Pictures paired with source code
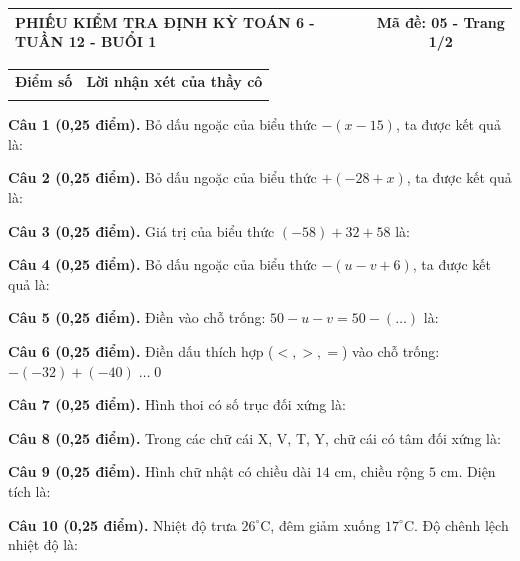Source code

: \documentclass[12pt,a4paper]{article}
\begin{document}
\pagestyle{empty}
\noindent
\begin{tabularx}{\linewidth}{|X|c|}
\hline
\textbf{PHIẾU KIỂM TRA ĐỊNH KỲ TOÁN 6 - TUẦN 12 - BUỔI 1} & \textbf{Mã đề: 05 - Trang 1/2} \\
\hline
\end{tabularx}

\vspace{1.0mm}

\noindent
\begin{tabularx}{\linewidth}{|p{3.2cm}|X|}
\hline
\centering\textbf{Điểm số} & \centering\textbf{Lời nhận xét của thầy cô} \tabularnewline
\rule{0pt}{1.8cm} & \\
\hline
\end{tabularx}

\vspace{1.0mm}
\noindent\textbf{Câu 1 (0,25 điểm).} Bỏ dấu ngoặc của biểu thức $-(x - 15)$, ta được kết quả là: \par\vspace{0.10mm}
\noindent\textbf{Câu 2 (0,25 điểm).} Bỏ dấu ngoặc của biểu thức $+(-28 + x)$, ta được kết quả là: \par\vspace{0.10mm}
\noindent\textbf{Câu 3 (0,25 điểm).} Giá trị của biểu thức $(-58) + 32 + 58$ là: \par\vspace{0.10mm}
\noindent\textbf{Câu 4 (0,25 điểm).} Bỏ dấu ngoặc của biểu thức $-(u - v + 6)$, ta được kết quả là: \par\vspace{0.10mm}
\noindent\textbf{Câu 5 (0,25 điểm).} Điền vào chỗ trống: $50 - u - v = 50 - (\dots)$ là: \par\vspace{0.10mm}
\noindent\textbf{Câu 6 (0,25 điểm).} Điền dấu thích hợp ($<, >, =$) vào chỗ trống: $-(-32) + (-40) \; \dots \; 0$ \shortans{<}\par\vspace{0.10mm}
\noindent\textbf{Câu 7 (0,25 điểm).} Hình thoi có số trục đối xứng là: \par\vspace{0.10mm}
\noindent\textbf{Câu 8 (0,25 điểm).} Trong các chữ cái X, V, T, Y, chữ cái có tâm đối xứng là: \par\vspace{0.10mm}
\noindent\textbf{Câu 9 (0,25 điểm).} Hình chữ nhật có chiều dài $14\text{ cm}$, chiều rộng $5\text{ cm}$. Diện tích là: \par\vspace{0.10mm}
\noindent\textbf{Câu 10 (0,25 điểm).} Nhiệt độ trưa $26^\circ\text{C}$, đêm giảm xuống $17^\circ\text{C}$. Độ chênh lệch nhiệt độ là: \par\vspace{0.10mm}
\end{document}

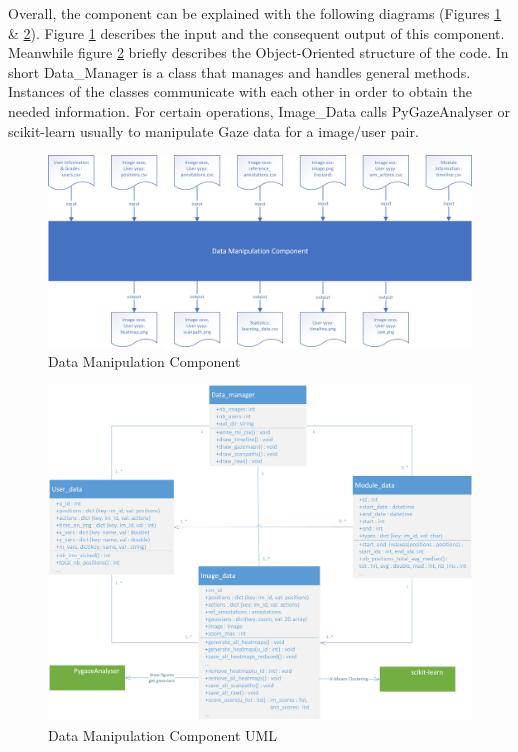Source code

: \documentclass[a4paper,11pt]{report}
\numberwithin{figure}{chapter} %
\begin{document}
    Overall, the component can be explained with the following diagrams (Figures \ref{fig:comp2} \& \ref{fig:comp2uml}).
    Figure \ref{fig:comp2} describes the input and the consequent output of this component.
    Meanwhile figure \ref{fig:comp2uml} briefly describes the Object-Oriented structure of the code.
    In short Data\_Manager is a class that manages and handles general methods.
    Instances of the classes communicate with each other in order to obtain the needed information.
    For certain operations, Image\_Data calls PyGazeAnalyser or scikit-learn usually to manipulate Gaze data for a image/user pair.

    \begin{figure}[H]
      \centering
      \includegraphics[width=.9\linewidth]{diagrams/module2.png}
      \caption{Data Manipulation Component}
      \label{fig:comp2}
    \end{figure}

    \begin{figure}[H]
      \centering
      \includegraphics[width=.9\linewidth]{diagrams/module2uml.png}
      \caption{Data Manipulation Component UML}
      \label{fig:comp2uml}
    \end{figure}
\end{document}
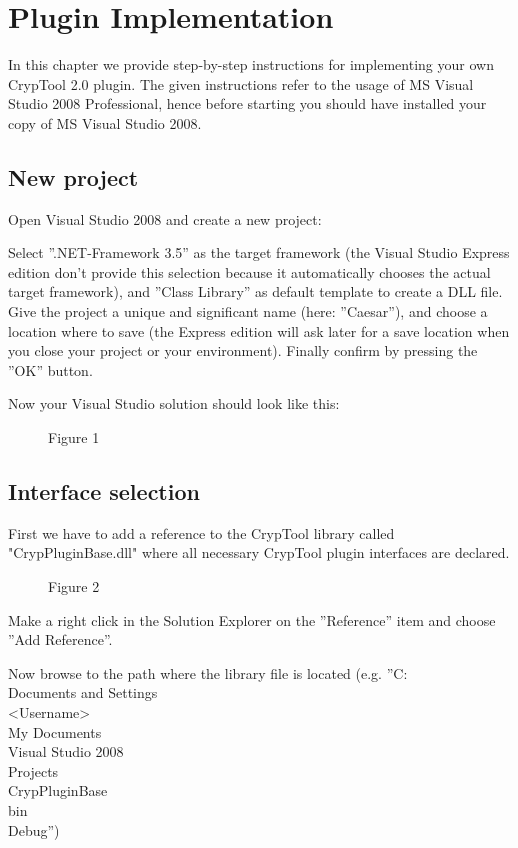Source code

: \chapter{Plugin Implementation}
In this chapter we provide step-by-step instructions for implementing your own CrypTool 2.0 plugin. The given instructions refer to the usage of MS Visual Studio 2008 Professional, hence before starting you should have installed your copy of MS Visual Studio 2008.



\section{New project}
\label{sec:CreateANewProjectInVS2008ForYourPlugin}
Open Visual Studio 2008 and create a new project:

Select ''.NET-Framework 3.5'' as the target framework (the Visual Studio Express edition don't provide this selection because it automatically chooses the actual target framework), and ''Class Library'' as default template to create a DLL file. Give the project a unique and significant name (here: ''Caesar''), and choose a location where to save (the Express edition will ask later for a save location when you close your project or your environment).  Finally confirm by pressing the ''OK'' button.

Now your Visual Studio solution should look like this:


\begin{figure}
    \caption{Figure 1}\label{fig:figure1}
\end{figure}


\section{Interface selection}
\label{sec:SelectTheInterfaceYourPluginWantsToServe}
First we have to add a reference to the CrypTool library called "CrypPluginBase.dll" where all necessary CrypTool plugin interfaces are declared.

\begin{figure}
    \caption{Figure 2}\label{fig:figure2}
\end{figure}

Make a right click in the Solution Explorer on the ''Reference'' item and choose ''Add Reference''.

Now browse to the path where the library file is located (e.g. ''C:\\Documents and Settings\\<Username>\\My Documents\\Visual Studio 2008\\Projects\\CrypPluginBase\\bin\\Debug'')

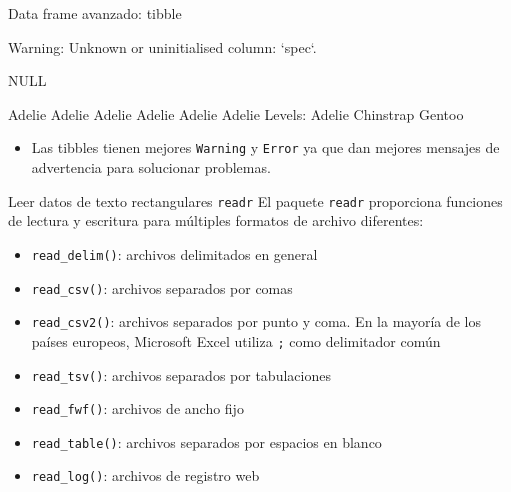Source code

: \documentclass[
  ignorenonframetext,
  aspectratio=169]{beamer}
\newenvironment{Shaded}{\begin{snugshade}}{\end{snugshade}}
\newcommand{\FunctionTok}[1]{\textcolor[rgb]{0.00,0.00,0.00}{#1}}
\newcommand{\NormalTok}[1]{#1}
\newcommand{\SpecialCharTok}[1]{\textcolor[rgb]{0.00,0.00,0.00}{#1}}
\providecommand{\tightlist}{%
  \setlength{\itemsep}{0pt}\setlength{\parskip}{0pt}}
\let\oldverbatim\verbatim
\let\endoldverbatim\endverbatim
\renewenvironment{verbatim}{\tiny\oldverbatim}{\endoldverbatim}
\begin{document}
\begin{frame}[fragile]{Data frame avanzado: tibble}
\protect\hypertarget{data-frame-avanzado-tibble-10}{}
\begin{Shaded}
\end{Shaded}

\begin{verbatim}
Warning: Unknown or uninitialised column: `spec`.
\end{verbatim}

\begin{verbatim}
NULL
\end{verbatim}

\begin{Shaded}
\end{Shaded}

\begin{verbatim}
[1] Adelie Adelie Adelie Adelie Adelie Adelie
Levels: Adelie Chinstrap Gentoo
\end{verbatim}

\begin{itemize}
\tightlist
\item
  Las tibbles tienen mejores \texttt{Warning} y \texttt{Error} ya que
  dan mejores mensajes de advertencia para solucionar problemas.
\end{itemize}
\end{frame}

\begin{frame}[fragile]{Leer datos de texto rectangulares \texttt{readr}}
\protect\hypertarget{leer-datos-de-texto-rectangulares-readr}{}
El paquete \texttt{readr} proporciona funciones de lectura y escritura
para múltiples formatos de archivo diferentes:

\begin{itemize}
\item
  \texttt{read\_delim()}: archivos delimitados en general
\item
  \texttt{read\_csv()}: archivos separados por comas
\item
  \texttt{read\_csv2()}: archivos separados por punto y coma. En la
  mayoría de los países europeos, Microsoft Excel utiliza \texttt{;}
  como delimitador común
\item
  \texttt{read\_tsv()}: archivos separados por tabulaciones
\item
  \texttt{read\_fwf()}: archivos de ancho fijo
\item
  \texttt{read\_table()}: archivos separados por espacios en blanco
\item
  \texttt{read\_log()}: archivos de registro web
\end{itemize}
\end{frame}
\end{document}
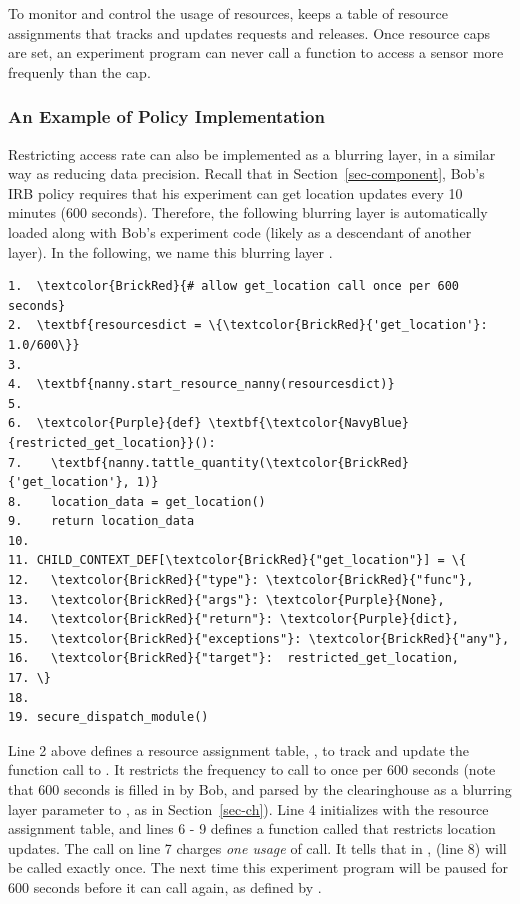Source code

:To monitor and control the usage of resources,  keeps a 
table of resource assignments that tracks and updates requests and releases. 
Once resource caps are set, an experiment program can never call a 
function to access a sensor more frequenly than the cap. 

\subsubsection{An Example of Policy Implementation}\label{sec-rate-example}

Restricting access rate can also be implemented as a 
blurring layer, in a similar way as reducing data precision.
Recall that in Section~\ref{sec-component}, Bob's IRB policy requires that
his experiment can get location updates every 10 minutes (600 seconds). 
Therefore, the following blurring layer is automatically loaded along with 
Bob's experiment code (likely as a descendant of another layer). In 
the following, we name this blurring layer .

\begin{Verbatim}
1.  \textcolor{BrickRed}{# allow get_location call once per 600 seconds}
2.  \textbf{resourcesdict = \{\textcolor{BrickRed}{'get_location'}: 1.0/600\}} 
3.
4.  \textbf{nanny.start_resource_nanny(resourcesdict)}
5.
6.  \textcolor{Purple}{def} \textbf{\textcolor{NavyBlue}{restricted_get_location}}():
7.    \textbf{nanny.tattle_quantity(\textcolor{BrickRed}{'get_location'}, 1)}
8.    location_data = get_location()
9.    return location_data
10.
11. CHILD_CONTEXT_DEF[\textcolor{BrickRed}{"get_location"}] = \{
12.   \textcolor{BrickRed}{"type"}: \textcolor{BrickRed}{"func"},
13.   \textcolor{BrickRed}{"args"}: \textcolor{Purple}{None},
14.   \textcolor{BrickRed}{"return"}: \textcolor{Purple}{dict},
15.   \textcolor{BrickRed}{"exceptions"}: \textcolor{BrickRed}{"any"},
16.   \textcolor{BrickRed}{"target"}:  restricted_get_location,
17. \}
18. 
19. secure_dispatch_module()
\end{Verbatim}

Line 2 above defines a resource assignment table, , to track and update 
the function call to . It restricts the frequency to 
call  to once per 600 seconds (note that 
600 seconds is filled in by Bob, and parsed by the clearinghouse as a blurring layer 
parameter to , as in Section~\ref{sec-ch}). Line 4 initializes  
with the resource assignment table, and lines 6 - 9 defines a 
function called  that restricts location updates. 
The  call on line 7 charges \textit{one usage} of  
call. It tells  that in , 
 (line 8) will be called exactly once. The
next time this experiment program 
will be paused for 600 seconds before it can call  again,
as defined by .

Your goal
After reading the entries above, report the number of lines that include the string "updates". Give no other text.

Response to the exercise
3